Repeat the lines of the data exactly and exclude any picture among them.

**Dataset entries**
=== Begin Enclosure ===
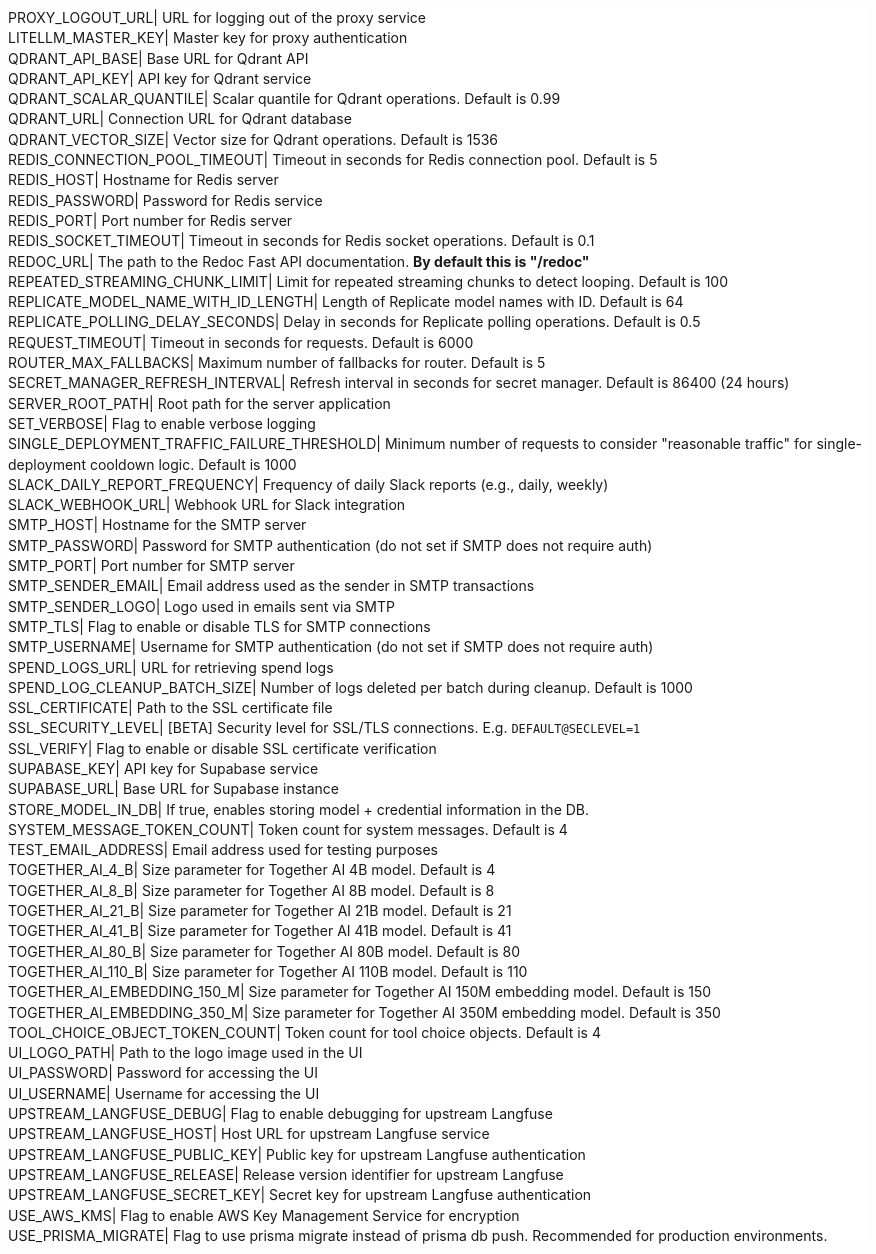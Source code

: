 PROXY_LOGOUT_URL| URL for logging out of the proxy service  
LITELLM_MASTER_KEY| Master key for proxy authentication  
QDRANT_API_BASE| Base URL for Qdrant API  
QDRANT_API_KEY| API key for Qdrant service  
QDRANT_SCALAR_QUANTILE| Scalar quantile for Qdrant operations. Default is 0.99  
QDRANT_URL| Connection URL for Qdrant database  
QDRANT_VECTOR_SIZE| Vector size for Qdrant operations. Default is 1536  
REDIS_CONNECTION_POOL_TIMEOUT| Timeout in seconds for Redis connection pool. Default is 5  
REDIS_HOST| Hostname for Redis server  
REDIS_PASSWORD| Password for Redis service  
REDIS_PORT| Port number for Redis server  
REDIS_SOCKET_TIMEOUT| Timeout in seconds for Redis socket operations. Default is 0.1  
REDOC_URL| The path to the Redoc Fast API documentation. **By default this is "/redoc"**  
REPEATED_STREAMING_CHUNK_LIMIT| Limit for repeated streaming chunks to detect looping. Default is 100  
REPLICATE_MODEL_NAME_WITH_ID_LENGTH| Length of Replicate model names with ID. Default is 64  
REPLICATE_POLLING_DELAY_SECONDS| Delay in seconds for Replicate polling operations. Default is 0.5  
REQUEST_TIMEOUT| Timeout in seconds for requests. Default is 6000  
ROUTER_MAX_FALLBACKS| Maximum number of fallbacks for router. Default is 5  
SECRET_MANAGER_REFRESH_INTERVAL| Refresh interval in seconds for secret manager. Default is 86400 (24 hours)  
SERVER_ROOT_PATH| Root path for the server application  
SET_VERBOSE| Flag to enable verbose logging  
SINGLE_DEPLOYMENT_TRAFFIC_FAILURE_THRESHOLD| Minimum number of requests to consider "reasonable traffic" for single-deployment cooldown logic. Default is 1000  
SLACK_DAILY_REPORT_FREQUENCY| Frequency of daily Slack reports (e.g., daily, weekly)  
SLACK_WEBHOOK_URL| Webhook URL for Slack integration  
SMTP_HOST| Hostname for the SMTP server  
SMTP_PASSWORD| Password for SMTP authentication (do not set if SMTP does not require auth)  
SMTP_PORT| Port number for SMTP server  
SMTP_SENDER_EMAIL| Email address used as the sender in SMTP transactions  
SMTP_SENDER_LOGO| Logo used in emails sent via SMTP  
SMTP_TLS| Flag to enable or disable TLS for SMTP connections  
SMTP_USERNAME| Username for SMTP authentication (do not set if SMTP does not require auth)  
SPEND_LOGS_URL| URL for retrieving spend logs  
SPEND_LOG_CLEANUP_BATCH_SIZE| Number of logs deleted per batch during cleanup. Default is 1000  
SSL_CERTIFICATE| Path to the SSL certificate file  
SSL_SECURITY_LEVEL| [BETA] Security level for SSL/TLS connections. E.g. `DEFAULT@SECLEVEL=1`  
SSL_VERIFY| Flag to enable or disable SSL certificate verification  
SUPABASE_KEY| API key for Supabase service  
SUPABASE_URL| Base URL for Supabase instance  
STORE_MODEL_IN_DB| If true, enables storing model + credential information in the DB.  
SYSTEM_MESSAGE_TOKEN_COUNT| Token count for system messages. Default is 4  
TEST_EMAIL_ADDRESS| Email address used for testing purposes  
TOGETHER_AI_4_B| Size parameter for Together AI 4B model. Default is 4  
TOGETHER_AI_8_B| Size parameter for Together AI 8B model. Default is 8  
TOGETHER_AI_21_B| Size parameter for Together AI 21B model. Default is 21  
TOGETHER_AI_41_B| Size parameter for Together AI 41B model. Default is 41  
TOGETHER_AI_80_B| Size parameter for Together AI 80B model. Default is 80  
TOGETHER_AI_110_B| Size parameter for Together AI 110B model. Default is 110  
TOGETHER_AI_EMBEDDING_150_M| Size parameter for Together AI 150M embedding model. Default is 150  
TOGETHER_AI_EMBEDDING_350_M| Size parameter for Together AI 350M embedding model. Default is 350  
TOOL_CHOICE_OBJECT_TOKEN_COUNT| Token count for tool choice objects. Default is 4  
UI_LOGO_PATH| Path to the logo image used in the UI  
UI_PASSWORD| Password for accessing the UI  
UI_USERNAME| Username for accessing the UI  
UPSTREAM_LANGFUSE_DEBUG| Flag to enable debugging for upstream Langfuse  
UPSTREAM_LANGFUSE_HOST| Host URL for upstream Langfuse service  
UPSTREAM_LANGFUSE_PUBLIC_KEY| Public key for upstream Langfuse authentication  
UPSTREAM_LANGFUSE_RELEASE| Release version identifier for upstream Langfuse  
UPSTREAM_LANGFUSE_SECRET_KEY| Secret key for upstream Langfuse authentication  
USE_AWS_KMS| Flag to enable AWS Key Management Service for encryption  
USE_PRISMA_MIGRATE| Flag to use prisma migrate instead of prisma db push. Recommended for production environments.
=== End Enclosure ===
**SOLUTION BELOW**
Source code

: PROXY_LOGOUT_URL| URL for logging out of the proxy service  
LITELLM_MASTER_KEY| Master key for proxy authentication  
QDRANT_API_BASE| Base URL for Qdrant API  
QDRANT_API_KEY| API key for Qdrant service  
QDRANT_SCALAR_QUANTILE| Scalar quantile for Qdrant operations. Default is 0.99  
QDRANT_URL| Connection URL for Qdrant database  
QDRANT_VECTOR_SIZE| Vector size for Qdrant operations. Default is 1536  
REDIS_CONNECTION_POOL_TIMEOUT| Timeout in seconds for Redis connection pool. Default is 5  
REDIS_HOST| Hostname for Redis server  
REDIS_PASSWORD| Password for Redis service  
REDIS_PORT| Port number for Redis server  
REDIS_SOCKET_TIMEOUT| Timeout in seconds for Redis socket operations. Default is 0.1  
REDOC_URL| The path to the Redoc Fast API documentation. **By default this is "/redoc"**  
REPEATED_STREAMING_CHUNK_LIMIT| Limit for repeated streaming chunks to detect looping. Default is 100  
REPLICATE_MODEL_NAME_WITH_ID_LENGTH| Length of Replicate model names with ID. Default is 64  
REPLICATE_POLLING_DELAY_SECONDS| Delay in seconds for Replicate polling operations. Default is 0.5  
REQUEST_TIMEOUT| Timeout in seconds for requests. Default is 6000  
ROUTER_MAX_FALLBACKS| Maximum number of fallbacks for router. Default is 5  
SECRET_MANAGER_REFRESH_INTERVAL| Refresh interval in seconds for secret manager. Default is 86400 (24 hours)  
SERVER_ROOT_PATH| Root path for the server application  
SET_VERBOSE| Flag to enable verbose logging  
SINGLE_DEPLOYMENT_TRAFFIC_FAILURE_THRESHOLD| Minimum number of requests to consider "reasonable traffic" for single-deployment cooldown logic. Default is 1000  
SLACK_DAILY_REPORT_FREQUENCY| Frequency of daily Slack reports (e.g., daily, weekly)  
SLACK_WEBHOOK_URL| Webhook URL for Slack integration  
SMTP_HOST| Hostname for the SMTP server  
SMTP_PASSWORD| Password for SMTP authentication (do not set if SMTP does not require auth)  
SMTP_PORT| Port number for SMTP server  
SMTP_SENDER_EMAIL| Email address used as the sender in SMTP transactions  
SMTP_SENDER_LOGO| Logo used in emails sent via SMTP  
SMTP_TLS| Flag to enable or disable TLS for SMTP connections  
SMTP_USERNAME| Username for SMTP authentication (do not set if SMTP does not require auth)  
SPEND_LOGS_URL| URL for retrieving spend logs  
SPEND_LOG_CLEANUP_BATCH_SIZE| Number of logs deleted per batch during cleanup. Default is 1000  
SSL_CERTIFICATE| Path to the SSL certificate file  
SSL_SECURITY_LEVEL| [BETA] Security level for SSL/TLS connections. E.g. `DEFAULT@SECLEVEL=1`  
SSL_VERIFY| Flag to enable or disable SSL certificate verification  
SUPABASE_KEY| API key for Supabase service  
SUPABASE_URL| Base URL for Supabase instance  
STORE_MODEL_IN_DB| If true, enables storing model + credential information in the DB.  
SYSTEM_MESSAGE_TOKEN_COUNT| Token count for system messages. Default is 4  
TEST_EMAIL_ADDRESS| Email address used for testing purposes  
TOGETHER_AI_4_B| Size parameter for Together AI 4B model. Default is 4  
TOGETHER_AI_8_B| Size parameter for Together AI 8B model. Default is 8  
TOGETHER_AI_21_B| Size parameter for Together AI 21B model. Default is 21  
TOGETHER_AI_41_B| Size parameter for Together AI 41B model. Default is 41  
TOGETHER_AI_80_B| Size parameter for Together AI 80B model. Default is 80  
TOGETHER_AI_110_B| Size parameter for Together AI 110B model. Default is 110  
TOGETHER_AI_EMBEDDING_150_M| Size parameter for Together AI 150M embedding model. Default is 150  
TOGETHER_AI_EMBEDDING_350_M| Size parameter for Together AI 350M embedding model. Default is 350  
TOOL_CHOICE_OBJECT_TOKEN_COUNT| Token count for tool choice objects. Default is 4  
UI_LOGO_PATH| Path to the logo image used in the UI  
UI_PASSWORD| Password for accessing the UI  
UI_USERNAME| Username for accessing the UI  
UPSTREAM_LANGFUSE_DEBUG| Flag to enable debugging for upstream Langfuse  
UPSTREAM_LANGFUSE_HOST| Host URL for upstream Langfuse service  
UPSTREAM_LANGFUSE_PUBLIC_KEY| Public key for upstream Langfuse authentication  
UPSTREAM_LANGFUSE_RELEASE| Release version identifier for upstream Langfuse  
UPSTREAM_LANGFUSE_SECRET_KEY| Secret key for upstream Langfuse authentication  
USE_AWS_KMS| Flag to enable AWS Key Management Service for encryption  
USE_PRISMA_MIGRATE| Flag to use prisma migrate instead of prisma db push. Recommended for production environments.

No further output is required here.